1-Gelir Vergisi Kanunu Md.41’e Göre Gider Kabul Edilmeyen Ödemeler

1. Teşebbüs sahibi ile eşinin ve çocuklarının işletmeden çektikleri paralar veya aynen aldıkları sair değerler (Aynen alınan değerler emsal bedeli ile değerlenerek teşebbüs sahibinin çektiklerine ilave olunur.)
2. Teşebbüs sahibinin kendisine, eşine, küçük çocuklarına işletmeden ödenen aylıklar, ücretler, ikramiyeler, komisyonlar ve tazminatlar;
3. Teşebbüs sahibinin işletmeye koyduğu sermaye için yürütülecek faizler;
4. Teşebbüs sahibinin, eşinin ve küçük çocuklarının işletmede cari hesap veya diğer şekillerdeki alacakları üzerinden yürütülecek faizler;
5. Bu fıkranın 1 ilâ 4 numaralı bentlerinde yazılı olan işlemler hariç olmak üzere, teşebbüs sahibinin, ilişkili kişilerle emsallere uygunluk ilkesine aykırı olarak tespit edilen bedel veya fiyatlar üzerinden mal veya hizmet alım ya da satımında bulunması halinde, emsallere uygun bedel veya fiyatlar ile teşebbüs sahibince uygulanmış bedel veya fiyat arasındaki işletme aleyhine oluşan farklar işletmeden çekilmiş sayılır.
6. Her türlü para cezaları ve vergi cezaları ile teşebbüs sahibinin suçlarından doğan tazminatlar (Akitlerde ceza şartı olarak derpiş edilen tazminatlar, cezai mahiyette tazminat sayılmaz.)
7. Her türlü alkol ve alkollü içkiler ile tütün ve tütün mamullerine ait ilan ve reklâm giderlerinin %50'si.

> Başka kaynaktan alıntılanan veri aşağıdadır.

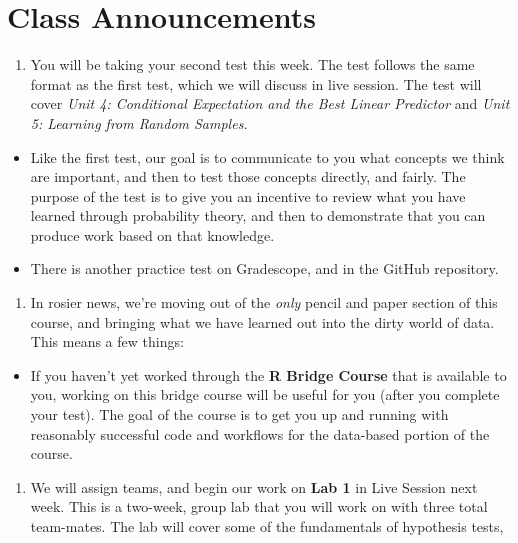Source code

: \documentclass[
]{book}
\providecommand{\tightlist}{%
  \setlength{\itemsep}{0pt}\setlength{\parskip}{0pt}}
\theoremstyle{definition}
\theoremstyle{definition}
\theoremstyle{definition}
\theoremstyle{definition}
\theoremstyle{remark}
\begin{document}
\hypertarget{class-announcements-4}{%
\section{Class Announcements}\label{class-announcements-4}}

\begin{enumerate}
\def\labelenumi{\arabic{enumi}.}
\tightlist
\item
  You will be taking your second test this week. The test follows the same format as the first test, which we will discuss in live session. The test will cover \emph{Unit 4: Conditional Expectation and the Best Linear Predictor} and \emph{Unit 5: Learning from Random Samples.}
\end{enumerate}

\begin{itemize}
\tightlist
\item
  Like the first test, our goal is to communicate to you what concepts we think are important, and then to test those concepts directly, and fairly. The purpose of the test is to give you an incentive to review what you have learned through probability theory, and then to demonstrate that you can produce work based on that knowledge.
\item
  There is another practice test on Gradescope, and in the GitHub repository.
\end{itemize}

\begin{enumerate}
\def\labelenumi{\arabic{enumi}.}
\setcounter{enumi}{1}
\tightlist
\item
  In rosier news, we're moving out of the \emph{only} pencil and paper section of this course, and bringing what we have learned out into the dirty world of data. This means a few things:
\end{enumerate}

\begin{itemize}
\tightlist
\item
  If you haven't yet worked through the \textbf{R Bridge Course} that is available to you, working on this bridge course will be useful for you (after you complete your test). The goal of the course is to get you up and running with reasonably successful code and workflows for the data-based portion of the course.
\end{itemize}

\begin{enumerate}
\def\labelenumi{\arabic{enumi}.}
\setcounter{enumi}{2}
\tightlist
\item
  We will assign teams, and begin our work on \textbf{Lab 1} in Live Session next week. This is a two-week, group lab that you will work on with three total team-mates. The lab will cover some of the fundamentals of hypothesis tests,
\end{enumerate}
\end{document}
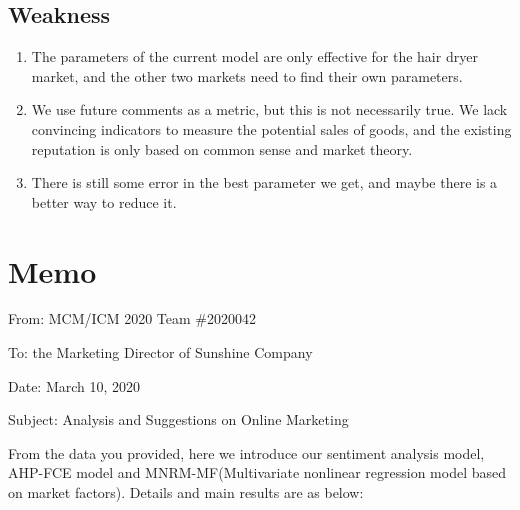\documentclass{mcmthesis}
\begin{document}
  \subsection{Weakness} 
  \begin{enumerate}
  \item The parameters of the current model are only effective for the hair dryer market, and the other two markets need to find their own parameters.
  \item We use future comments as a metric, but this is not necessarily true. We lack convincing indicators to measure the potential sales of goods, and the existing reputation is only based on common sense and market theory.
  \item There is still some error in the best parameter we get, and maybe there is a better way to reduce it.
  \end{enumerate}




\newpage
\section{Memo}

\noindent From: MCM/ICM 2020 Team $\#$2020042

\noindent To: the Marketing Director of Sunshine Company

\noindent Date: March 10, 2020

\noindent Subject: Analysis and Suggestions on Online Marketing

From the data you provided, here we introduce our sentiment analysis model, AHP-FCE model and MNRM-MF(Multivariate nonlinear regression model based on market factors). Details and main results are as below:
\end{document}
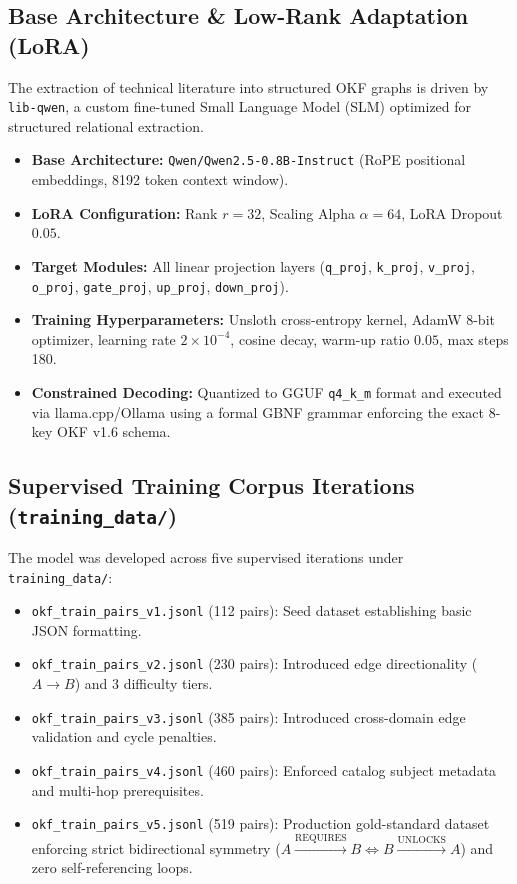\documentclass[10pt,a4paper]{article}
\begin{document}
\subsection{Base Architecture \& Low-Rank Adaptation (LoRA)}
The extraction of technical literature into structured OKF graphs is driven by \texttt{lib-qwen}, a custom fine-tuned Small Language Model (SLM) optimized for structured relational extraction.
\begin{itemize}\setlength{\itemsep}{1pt}\setlength{\parskip}{0pt}
\item \textbf{Base Architecture:} \texttt{Qwen/Qwen2.5-0.8B-Instruct} (RoPE positional embeddings, 8192 token context window).
\item \textbf{LoRA Configuration:} Rank $r = 32$, Scaling Alpha $\alpha = 64$, LoRA Dropout $0.05$.
\item \textbf{Target Modules:} All linear projection layers (\texttt{q\_proj}, \texttt{k\_proj}, \texttt{v\_proj}, \texttt{o\_proj}, \texttt{gate\_proj}, \texttt{up\_proj}, \texttt{down\_proj}).
\item \textbf{Training Hyperparameters:} Unsloth cross-entropy kernel, AdamW 8-bit optimizer, learning rate $2\times 10^{-4}$, cosine decay, warm-up ratio $0.05$, max steps 180.
\item \textbf{Constrained Decoding:} Quantized to GGUF \texttt{q4\_k\_m} format and executed via llama.cpp/Ollama using a formal GBNF grammar enforcing the exact 8-key OKF v1.6 schema.
\end{itemize}

\subsection{Supervised Training Corpus Iterations (\texttt{training\_data/})}
The model was developed across five supervised iterations under \texttt{training\_data/}:
\begin{itemize}\setlength{\itemsep}{1pt}\setlength{\parskip}{0pt}
\item \texttt{okf\_train\_pairs\_v1.jsonl} (112 pairs): Seed dataset establishing basic JSON formatting.
\item \texttt{okf\_train\_pairs\_v2.jsonl} (230 pairs): Introduced edge directionality ($A \to B$) and 3 difficulty tiers.
\item \texttt{okf\_train\_pairs\_v3.jsonl} (385 pairs): Introduced cross-domain edge validation and cycle penalties.
\item \texttt{okf\_train\_pairs\_v4.jsonl} (460 pairs): Enforced catalog subject metadata and multi-hop prerequisites.
\item \texttt{okf\_train\_pairs\_v5.jsonl} (519 pairs): Production gold-standard dataset enforcing strict bidirectional symmetry ($A \xrightarrow{\text{REQUIRES}} B \iff B \xrightarrow{\text{UNLOCKS}} A$) and zero self-referencing loops.
\end{itemize}
\end{document}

Cumhurbaşkanı, bu oranı %100'e kadar artırmaya, sıfıra kadar indirmeye yetkilidir.
8. Kiralama yoluyla edinilen veya işletmede kayıtlı olan yat, kotra, tekne, sürat teknesi gibi motorlu deniz, uçak ve helikopter gibi hava taşıtlarından işletmenin esas faaliyet konusu ile ilgili olmayanların giderleri ile amortismanları.
9. Kullanılan yabancı kaynakları öz kaynaklarını aşan işletmelerde, aşan kısma münhasır olmak üzere, yatırımın maliyetine eklenenler hariç, işletmede kullanılan yabancı kaynaklara ilişkin faiz, komisyon, vade farkı, kâr payı, kur farkı ve benzeri adlar altında yapılan gider ve maliyet unsurları toplamının %10'unu aşmamak üzere kararlaştırılan kısmı.
Belirlenecek oranı sektörler itibarıyla farklılaştırmaya Cumhurbaşkanı, bendin uygulanmasına ilişkin usul ve esasları belirlemeye Maliye Bakanlığı yetkilidir.
10. Basın yoluyla işlenen fiillerden veya radyo ve televizyon yayınlarından doğacak maddî ve manevî zararlardan dolayı ödenen tazminat giderleri.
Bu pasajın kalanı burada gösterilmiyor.